(Task prompt): Exact repetition, please: start with the line where "DuplicatesAllowed: False" appears and stop after the final line of the records.

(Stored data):
==*==

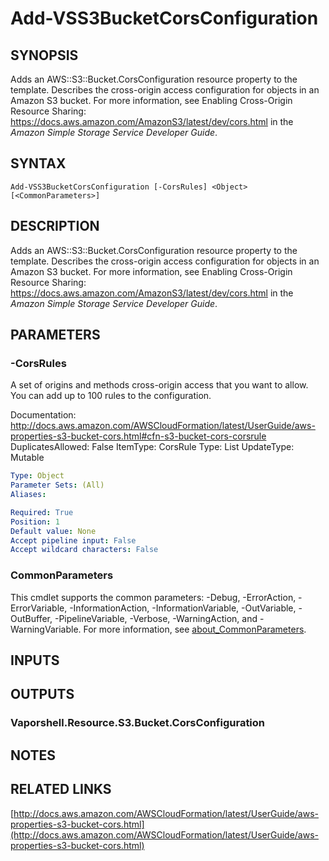 # Add-VSS3BucketCorsConfiguration

## SYNOPSIS
Adds an AWS::S3::Bucket.CorsConfiguration resource property to the template.
Describes the cross-origin access configuration for objects in an Amazon S3 bucket.
For more information, see Enabling Cross-Origin Resource Sharing: https://docs.aws.amazon.com/AmazonS3/latest/dev/cors.html in the *Amazon Simple Storage Service Developer Guide*.

## SYNTAX

```
Add-VSS3BucketCorsConfiguration [-CorsRules] <Object> [<CommonParameters>]
```

## DESCRIPTION
Adds an AWS::S3::Bucket.CorsConfiguration resource property to the template.
Describes the cross-origin access configuration for objects in an Amazon S3 bucket.
For more information, see Enabling Cross-Origin Resource Sharing: https://docs.aws.amazon.com/AmazonS3/latest/dev/cors.html in the *Amazon Simple Storage Service Developer Guide*.

## PARAMETERS

### -CorsRules
A set of origins and methods cross-origin access that you want to allow.
You can add up to 100 rules to the configuration.

Documentation: http://docs.aws.amazon.com/AWSCloudFormation/latest/UserGuide/aws-properties-s3-bucket-cors.html#cfn-s3-bucket-cors-corsrule
DuplicatesAllowed: False
ItemType: CorsRule
Type: List
UpdateType: Mutable

```yaml
Type: Object
Parameter Sets: (All)
Aliases:

Required: True
Position: 1
Default value: None
Accept pipeline input: False
Accept wildcard characters: False
```

### CommonParameters
This cmdlet supports the common parameters: -Debug, -ErrorAction, -ErrorVariable, -InformationAction, -InformationVariable, -OutVariable, -OutBuffer, -PipelineVariable, -Verbose, -WarningAction, and -WarningVariable. For more information, see [about_CommonParameters](http://go.microsoft.com/fwlink/?LinkID=113216).

## INPUTS

## OUTPUTS

### Vaporshell.Resource.S3.Bucket.CorsConfiguration
## NOTES

## RELATED LINKS

[http://docs.aws.amazon.com/AWSCloudFormation/latest/UserGuide/aws-properties-s3-bucket-cors.html](http://docs.aws.amazon.com/AWSCloudFormation/latest/UserGuide/aws-properties-s3-bucket-cors.html)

==*==

(Answer section):
DuplicatesAllowed: False
ItemType: CorsRule
Type: List
UpdateType: Mutable

```yaml
Type: Object
Parameter Sets: (All)
Aliases:

Required: True
Position: 1
Default value: None
Accept pipeline input: False
Accept wildcard characters: False
```

### CommonParameters
This cmdlet supports the common parameters: -Debug, -ErrorAction, -ErrorVariable, -InformationAction, -InformationVariable, -OutVariable, -OutBuffer, -PipelineVariable, -Verbose, -WarningAction, and -WarningVariable. For more information, see [about_CommonParameters](http://go.microsoft.com/fwlink/?LinkID=113216).

## INPUTS

## OUTPUTS

### Vaporshell.Resource.S3.Bucket.CorsConfiguration
## NOTES

## RELATED LINKS

[http://docs.aws.amazon.com/AWSCloudFormation/latest/UserGuide/aws-properties-s3-bucket-cors.html](http://docs.aws.amazon.com/AWSCloudFormation/latest/UserGuide/aws-properties-s3-bucket-cors.html)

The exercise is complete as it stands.